(Supplied entries Opens)
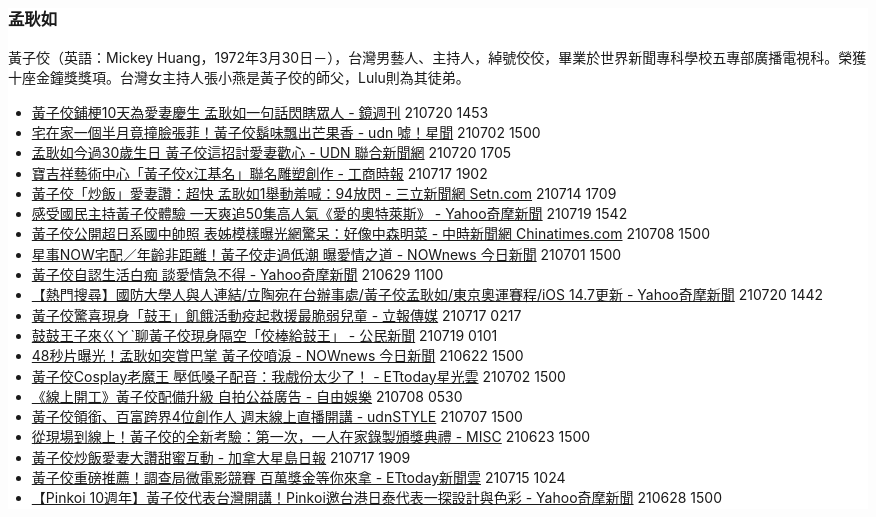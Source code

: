 ### 孟耿如

黃子佼（英語：Mickey Huang，1972年3月30日－），台灣男藝人、主持人，綽號佼佼，畢業於世界新聞專科學校五專部廣播電視科。榮獲十座金鐘獎獎項。台灣女主持人張小燕是黃子佼的師父，Lulu則為其徒弟。
- [黃子佼鋪梗10天為愛妻慶生 孟耿如一句話閃瞎眾人 - 鏡週刊](https://www.mirrormedia.mg/story/20210720ent033/ "黃子佼鋪梗10天為愛妻慶生 孟耿如一句話閃瞎眾人 - 鏡週刊") 210720 1453
- [宅在家一個半月竟撞臉張菲！黃子佼鬍味飄出芒果香 - udn 噓！星聞](https://stars.udn.com/star/story/10091/5574565 "宅在家一個半月竟撞臉張菲！黃子佼鬍味飄出芒果香 - udn 噓！星聞") 210702 1500
- [孟耿如今過30歲生日 黃子佼這招討愛妻歡心 - UDN 聯合新聞網](https://stars.udn.com/star/story/10091/5614920?from=udn-ch1_breaknews-1-cate8-news "孟耿如今過30歲生日 黃子佼這招討愛妻歡心 - UDN 聯合新聞網") 210720 1705
- [寶吉祥藝術中心「黃子佼x江基名」聯名雕塑創作 - 工商時報](https://ctee.com.tw/news/life/489812.html "寶吉祥藝術中心「黃子佼x江基名」聯名雕塑創作 - 工商時報") 210717 1902
- [黃子佼「炒飯」愛妻讚：超快 孟耿如1舉動羞喊：94放閃 - 三立新聞網 Setn.com](https://www.setn.com/News.aspx?NewsID=966421 "黃子佼「炒飯」愛妻讚：超快 孟耿如1舉動羞喊：94放閃 - 三立新聞網 Setn.com") 210714 1709
- [感受國民主持黃子佼體驗 一天爽追50集高人氣《愛的奧特萊斯》 - Yahoo奇摩新聞](https://tw.news.yahoo.com/%E6%84%9F%E5%8F%97%E5%9C%8B%E6%B0%91%E4%B8%BB%E6%8C%81%E9%BB%83%E5%AD%90%E4%BD%BC%E9%AB%94%E9%A9%97-%E5%A4%A9%E7%88%BD%E8%BF%BD50%E9%9B%86%E9%AB%98%E4%BA%BA%E6%B0%A3-%E6%84%9B%E7%9A%84%E5%A5%A7%E7%89%B9%E8%90%8A%E6%96%AF-074209845.html "感受國民主持黃子佼體驗 一天爽追50集高人氣《愛的奧特萊斯》 - Yahoo奇摩新聞") 210719 1542
- [黃子佼公開超日系國中帥照 表姊模樣曝光網驚呆：好像中森明菜 - 中時新聞網 Chinatimes.com](https://www.chinatimes.com/realtimenews/20210708002915-260404 "黃子佼公開超日系國中帥照 表姊模樣曝光網驚呆：好像中森明菜 - 中時新聞網 Chinatimes.com") 210708 1500
- [星事NOW宅配／年齡非距離！黃子佼走過低潮 曝愛情之道 - NOWnews 今日新聞](https://www.nownews.com/news/5307274 "星事NOW宅配／年齡非距離！黃子佼走過低潮 曝愛情之道 - NOWnews 今日新聞") 210701 1500
- [黃子佼自認生活白痴 談愛情急不得 - Yahoo奇摩新聞](https://tw.news.yahoo.com/%E9%BB%83%E5%AD%90%E4%BD%BC%E8%87%AA%E8%AA%8D%E7%94%9F%E6%B4%BB%E7%99%BD%E7%97%B4-%E8%AB%87%E6%84%9B%E6%83%85%E6%80%A5%E4%B8%8D%E5%BE%97-030000819.html "黃子佼自認生活白痴 談愛情急不得 - Yahoo奇摩新聞") 210629 1100
- [【熱門搜尋】國防大學人與人連結/立陶宛在台辦事處/黃子佼孟耿如/東京奧運賽程/iOS 14.7更新 - Yahoo奇摩新聞](https://tw.news.yahoo.com/%E3%80%90%E7%86%B1%E9%96%80%E6%90%9C%E5%B0%8B%E3%80%91%E5%9C%8B%E9%98%B2%E5%A4%A7%E5%AD%B8%E4%BA%BA%E8%88%87%E4%BA%BA%E9%80%A3%E7%B5%90%E7%AB%8B%E9%99%B6%E5%AE%9B%E5%9C%A8%E5%8F%B0%E8%BE%A6%E4%BA%8B%E8%99%95%E9%BB%83%E5%AD%90%E4%BD%BC%E5%AD%9F%E8%80%BF%E5%A6%82%E6%9D%B1%E4%BA%AC%E5%A5%A7%E9%81%8B%E8%B3%BD%E7%A8%8Bi-os-147-%E6%9B%B4%E6%96%B0-064231750.html "【熱門搜尋】國防大學人與人連結/立陶宛在台辦事處/黃子佼孟耿如/東京奧運賽程/iOS 14.7更新 - Yahoo奇摩新聞") 210720 1442
- [黃子佼驚喜現身「鼓王」飢餓活動疫起救援最脆弱兒童 - 立報傳媒](https://www.limedia.tw/comm/21831/ "黃子佼驚喜現身「鼓王」飢餓活動疫起救援最脆弱兒童 - 立報傳媒") 210717 0217
- [鼓鼓王子來ㄍㄚˋ聊黃子佼現身隔空「佼棒給鼓王」 - 公民新聞](https://www.peopo.org/news/544787 "鼓鼓王子來ㄍㄚˋ聊黃子佼現身隔空「佼棒給鼓王」 - 公民新聞") 210719 0101
- [48秒片曝光！孟耿如突賞巴掌 黃子佼噴淚 - NOWnews 今日新聞](https://www.nownews.com/news/5303620 "48秒片曝光！孟耿如突賞巴掌 黃子佼噴淚 - NOWnews 今日新聞") 210622 1500
- [黃子佼Cosplay老魔王 壓低嗓子配音：我戲份太少了！ - ETtoday星光雲](https://star.ettoday.net/news/2021408 "黃子佼Cosplay老魔王 壓低嗓子配音：我戲份太少了！ - ETtoday星光雲") 210702 1500
- [《線上開工》黃子佼配備升級 自拍公益廣告 - 自由娛樂](https://ent.ltn.com.tw/news/paper/1459222 "《線上開工》黃子佼配備升級 自拍公益廣告 - 自由娛樂") 210708 0530
- [黃子佼領銜、百富跨界4位創作人 週末線上直播開講 - udnSTYLE](https://style.udn.com/style/story/11350/5584878 "黃子佼領銜、百富跨界4位創作人 週末線上直播開講 - udnSTYLE") 210707 1500
- [從現場到線上！黃子佼的全新考驗：第一次，一人在家錄製頒獎典禮 - MISC](https://500times.udn.com/wtimes/story/12671/5550930 "從現場到線上！黃子佼的全新考驗：第一次，一人在家錄製頒獎典禮 - MISC") 210623 1500
- [黃子佼炒飯愛妻大讚甜蜜互動 - 加拿大星島日報](https://www.singtao.ca/5069401/2021-07-17/post-%E9%BB%83%E5%AD%90%E4%BD%BC%E7%82%92%E9%A3%AF%E6%84%9B%E5%A6%BB%E5%A4%A7%E8%AE%9A%E7%94%9C%E8%9C%9C%E4%BA%92%E5%8B%95/ "黃子佼炒飯愛妻大讚甜蜜互動 - 加拿大星島日報") 210717 1909
- [黃子佼重磅推薦！調查局微電影競賽 百萬獎金等你來拿 - ETtoday新聞雲](https://www.ettoday.net/news/20210715/2031161.htm "黃子佼重磅推薦！調查局微電影競賽 百萬獎金等你來拿 - ETtoday新聞雲") 210715 1024
- [【Pinkoi 10週年】黃子佼代表台灣開講！Pinkoi邀台港日泰代表一探設計與色彩 - Yahoo奇摩新聞](https://tw.news.yahoo.com/pinkoi-10%E9%80%B1%E5%B9%B4-%E9%BB%83%E5%AD%90%E4%BD%BC%E4%BB%A3%E8%A1%A8%E5%8F%B0%E7%81%A3%E9%96%8B%E8%AC%9B-pinkoi%E9%82%80%E5%8F%B0%E6%B8%AF%E6%97%A5%E6%B3%B0%E4%BB%A3%E8%A1%A8-%E6%8E%A2%E8%A8%AD%E8%A8%88%E8%88%87%E8%89%B2%E5%BD%A9-081700461.html "【Pinkoi 10週年】黃子佼代表台灣開講！Pinkoi邀台港日泰代表一探設計與色彩 - Yahoo奇摩新聞") 210628 1500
(Supplied entries Closes)
■ Instructions to follow
Give the number of lines above containing the word "story", with no other text.

■ Task solution
5